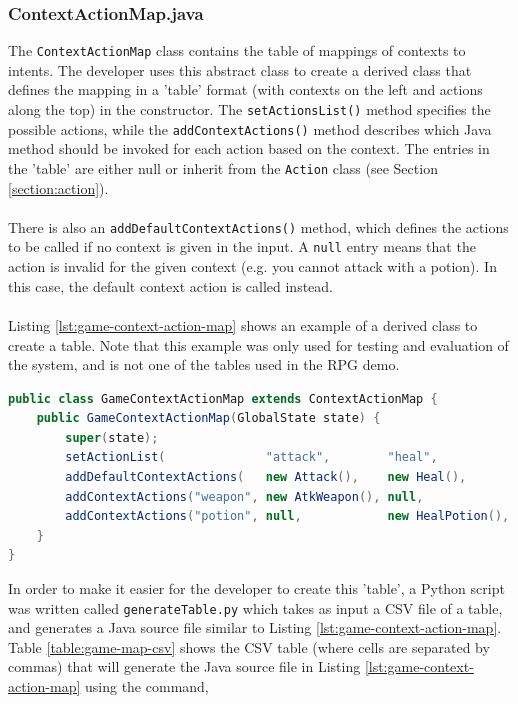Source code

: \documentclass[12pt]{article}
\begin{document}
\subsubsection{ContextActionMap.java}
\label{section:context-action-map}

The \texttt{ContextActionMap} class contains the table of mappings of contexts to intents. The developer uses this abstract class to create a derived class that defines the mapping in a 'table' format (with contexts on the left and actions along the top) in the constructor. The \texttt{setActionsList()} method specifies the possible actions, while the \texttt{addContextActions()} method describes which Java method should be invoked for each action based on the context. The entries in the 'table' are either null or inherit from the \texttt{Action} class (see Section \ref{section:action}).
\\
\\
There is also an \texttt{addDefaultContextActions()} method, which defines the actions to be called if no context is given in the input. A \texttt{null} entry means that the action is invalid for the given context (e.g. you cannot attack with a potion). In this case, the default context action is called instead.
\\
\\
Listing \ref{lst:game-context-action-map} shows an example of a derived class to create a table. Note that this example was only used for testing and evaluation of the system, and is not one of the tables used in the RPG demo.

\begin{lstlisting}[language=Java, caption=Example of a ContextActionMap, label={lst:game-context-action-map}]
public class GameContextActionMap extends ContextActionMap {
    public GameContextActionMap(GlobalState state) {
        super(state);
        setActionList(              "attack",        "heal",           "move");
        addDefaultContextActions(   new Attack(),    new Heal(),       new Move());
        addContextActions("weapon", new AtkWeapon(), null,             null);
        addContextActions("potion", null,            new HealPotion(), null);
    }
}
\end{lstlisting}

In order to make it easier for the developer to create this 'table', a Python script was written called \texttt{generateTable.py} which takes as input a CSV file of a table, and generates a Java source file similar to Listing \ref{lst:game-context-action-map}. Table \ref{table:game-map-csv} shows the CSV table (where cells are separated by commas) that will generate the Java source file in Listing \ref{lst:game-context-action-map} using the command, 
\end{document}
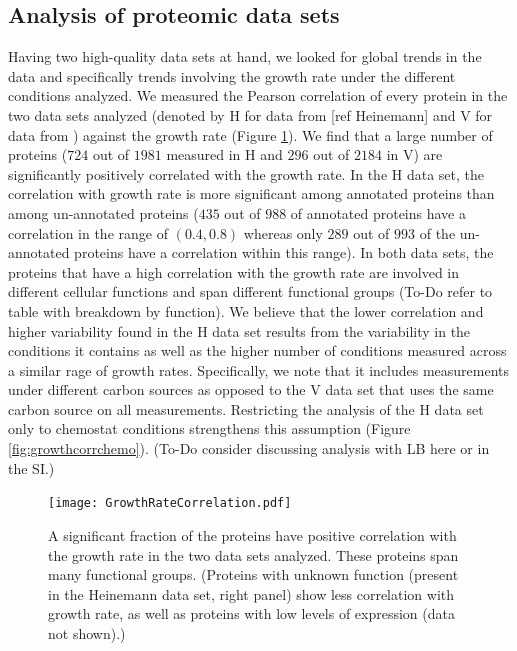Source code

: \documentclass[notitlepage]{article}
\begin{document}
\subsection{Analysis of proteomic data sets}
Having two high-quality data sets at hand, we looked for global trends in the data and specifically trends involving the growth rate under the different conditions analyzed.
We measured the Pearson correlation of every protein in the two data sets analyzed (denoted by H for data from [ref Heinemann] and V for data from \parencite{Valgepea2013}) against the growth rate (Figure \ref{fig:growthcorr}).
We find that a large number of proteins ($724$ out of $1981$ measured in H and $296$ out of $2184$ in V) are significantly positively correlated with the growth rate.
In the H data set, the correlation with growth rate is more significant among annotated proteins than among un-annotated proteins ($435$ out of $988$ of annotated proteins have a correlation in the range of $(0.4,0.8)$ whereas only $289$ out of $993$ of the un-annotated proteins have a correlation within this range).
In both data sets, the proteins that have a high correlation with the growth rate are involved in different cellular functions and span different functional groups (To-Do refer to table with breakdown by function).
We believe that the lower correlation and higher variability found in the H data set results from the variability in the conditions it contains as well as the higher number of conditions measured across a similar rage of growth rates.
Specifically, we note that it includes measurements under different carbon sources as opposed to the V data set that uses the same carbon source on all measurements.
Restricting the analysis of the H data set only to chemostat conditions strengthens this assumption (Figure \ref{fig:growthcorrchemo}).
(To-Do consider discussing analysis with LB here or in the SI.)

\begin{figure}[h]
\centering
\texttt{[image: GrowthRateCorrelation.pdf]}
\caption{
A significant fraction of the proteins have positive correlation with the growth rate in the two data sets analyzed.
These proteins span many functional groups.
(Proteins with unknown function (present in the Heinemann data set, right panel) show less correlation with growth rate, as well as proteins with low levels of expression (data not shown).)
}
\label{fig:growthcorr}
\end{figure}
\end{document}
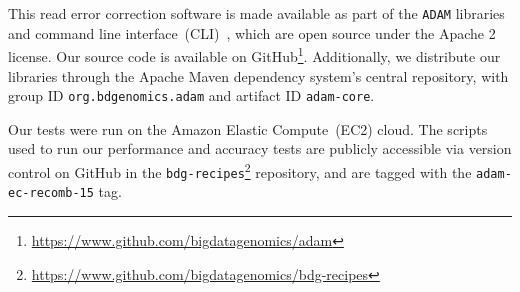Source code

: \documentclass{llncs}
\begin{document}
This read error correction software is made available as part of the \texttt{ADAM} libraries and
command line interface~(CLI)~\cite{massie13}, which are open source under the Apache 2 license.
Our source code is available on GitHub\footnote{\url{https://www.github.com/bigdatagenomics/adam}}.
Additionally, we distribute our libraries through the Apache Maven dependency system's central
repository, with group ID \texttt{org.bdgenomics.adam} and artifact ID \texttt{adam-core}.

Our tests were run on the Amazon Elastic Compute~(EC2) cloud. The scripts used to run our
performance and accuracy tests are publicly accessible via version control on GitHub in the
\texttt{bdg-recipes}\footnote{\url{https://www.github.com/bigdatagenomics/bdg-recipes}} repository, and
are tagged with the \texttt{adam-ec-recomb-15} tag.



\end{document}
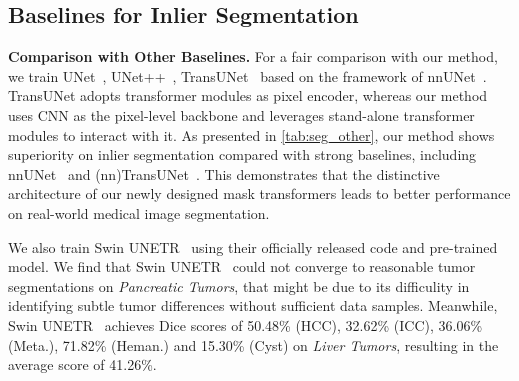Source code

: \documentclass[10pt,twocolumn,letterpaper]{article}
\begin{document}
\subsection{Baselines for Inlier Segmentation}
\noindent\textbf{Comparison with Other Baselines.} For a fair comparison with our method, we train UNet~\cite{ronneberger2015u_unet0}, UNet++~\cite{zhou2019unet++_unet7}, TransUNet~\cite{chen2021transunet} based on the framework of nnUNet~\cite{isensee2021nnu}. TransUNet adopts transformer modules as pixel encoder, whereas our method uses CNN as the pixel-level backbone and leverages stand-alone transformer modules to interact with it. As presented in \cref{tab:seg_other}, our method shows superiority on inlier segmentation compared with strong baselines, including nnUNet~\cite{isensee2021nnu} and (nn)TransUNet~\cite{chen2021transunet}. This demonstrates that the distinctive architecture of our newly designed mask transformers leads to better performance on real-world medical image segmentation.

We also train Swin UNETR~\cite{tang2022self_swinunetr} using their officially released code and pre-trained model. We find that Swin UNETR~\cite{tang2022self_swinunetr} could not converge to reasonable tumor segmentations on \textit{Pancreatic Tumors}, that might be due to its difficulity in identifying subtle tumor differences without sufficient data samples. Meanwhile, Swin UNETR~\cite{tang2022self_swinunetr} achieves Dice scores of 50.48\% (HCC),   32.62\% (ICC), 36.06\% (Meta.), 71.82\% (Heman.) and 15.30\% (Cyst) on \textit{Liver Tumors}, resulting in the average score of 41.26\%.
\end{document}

# # #

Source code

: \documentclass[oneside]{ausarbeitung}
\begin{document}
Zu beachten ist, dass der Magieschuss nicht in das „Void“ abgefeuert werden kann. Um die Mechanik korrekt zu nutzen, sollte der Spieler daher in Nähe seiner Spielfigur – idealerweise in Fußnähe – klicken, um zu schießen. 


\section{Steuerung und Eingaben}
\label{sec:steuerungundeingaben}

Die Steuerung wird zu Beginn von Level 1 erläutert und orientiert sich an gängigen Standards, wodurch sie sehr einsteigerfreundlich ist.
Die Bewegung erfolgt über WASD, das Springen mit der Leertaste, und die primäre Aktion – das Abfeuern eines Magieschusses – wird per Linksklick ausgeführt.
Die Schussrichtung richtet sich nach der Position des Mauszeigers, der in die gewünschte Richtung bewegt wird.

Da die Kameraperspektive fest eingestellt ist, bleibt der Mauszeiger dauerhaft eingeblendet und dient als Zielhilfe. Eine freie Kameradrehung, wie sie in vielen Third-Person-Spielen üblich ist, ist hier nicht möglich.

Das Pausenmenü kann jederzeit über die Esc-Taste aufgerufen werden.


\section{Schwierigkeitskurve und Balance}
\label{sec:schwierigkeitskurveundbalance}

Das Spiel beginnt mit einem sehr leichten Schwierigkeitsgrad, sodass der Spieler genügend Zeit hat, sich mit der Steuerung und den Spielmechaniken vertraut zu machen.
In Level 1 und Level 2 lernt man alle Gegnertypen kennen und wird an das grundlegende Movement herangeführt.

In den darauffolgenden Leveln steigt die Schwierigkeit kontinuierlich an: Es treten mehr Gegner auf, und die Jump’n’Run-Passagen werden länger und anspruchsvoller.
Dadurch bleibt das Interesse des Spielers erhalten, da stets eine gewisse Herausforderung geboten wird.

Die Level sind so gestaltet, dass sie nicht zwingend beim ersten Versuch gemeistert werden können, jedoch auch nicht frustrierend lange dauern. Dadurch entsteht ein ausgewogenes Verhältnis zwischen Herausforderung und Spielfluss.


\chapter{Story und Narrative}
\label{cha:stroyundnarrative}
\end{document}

# # #

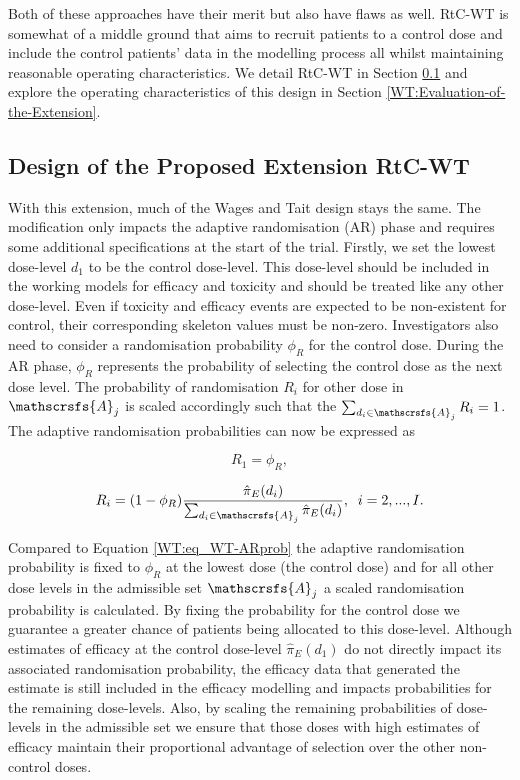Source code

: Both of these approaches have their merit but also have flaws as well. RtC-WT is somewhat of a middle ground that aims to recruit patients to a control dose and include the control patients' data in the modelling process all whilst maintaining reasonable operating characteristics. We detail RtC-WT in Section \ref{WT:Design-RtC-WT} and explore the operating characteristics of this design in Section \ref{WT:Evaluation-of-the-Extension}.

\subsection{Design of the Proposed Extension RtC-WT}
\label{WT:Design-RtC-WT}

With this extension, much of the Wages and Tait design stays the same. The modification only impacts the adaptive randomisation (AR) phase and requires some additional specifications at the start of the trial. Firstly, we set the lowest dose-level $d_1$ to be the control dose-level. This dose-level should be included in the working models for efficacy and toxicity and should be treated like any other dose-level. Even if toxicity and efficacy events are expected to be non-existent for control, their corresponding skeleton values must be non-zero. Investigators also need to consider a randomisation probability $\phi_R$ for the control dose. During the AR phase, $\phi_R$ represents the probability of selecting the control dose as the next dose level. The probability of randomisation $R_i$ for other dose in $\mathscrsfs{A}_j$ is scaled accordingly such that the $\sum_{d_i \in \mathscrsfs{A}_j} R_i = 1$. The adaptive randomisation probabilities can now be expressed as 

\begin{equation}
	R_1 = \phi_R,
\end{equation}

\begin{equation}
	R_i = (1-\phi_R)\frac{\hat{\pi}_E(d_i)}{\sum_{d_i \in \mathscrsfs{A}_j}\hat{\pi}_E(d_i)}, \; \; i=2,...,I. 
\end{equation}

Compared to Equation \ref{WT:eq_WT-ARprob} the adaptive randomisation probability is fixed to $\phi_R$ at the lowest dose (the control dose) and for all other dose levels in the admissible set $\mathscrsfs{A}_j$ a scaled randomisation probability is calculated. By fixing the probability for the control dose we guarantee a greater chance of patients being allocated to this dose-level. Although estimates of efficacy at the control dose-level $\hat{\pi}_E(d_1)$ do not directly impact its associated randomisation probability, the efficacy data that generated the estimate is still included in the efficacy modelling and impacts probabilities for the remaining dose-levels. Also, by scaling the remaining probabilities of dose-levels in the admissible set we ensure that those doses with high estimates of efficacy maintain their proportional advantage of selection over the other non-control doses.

# # #

### What is being asked
In the records above, find the lines holding "under". Copy each one.

### Exercise result
Having two high-quality data sets at hand, we looked for global trends in the data and specifically trends involving the growth rate under the different conditions analyzed.
Specifically, we note that it includes measurements under different carbon sources as opposed to the V data set that uses the same carbon source on all measurements.
command line interface~(CLI)~\cite{massie13}, which are open source under the Apache 2 license.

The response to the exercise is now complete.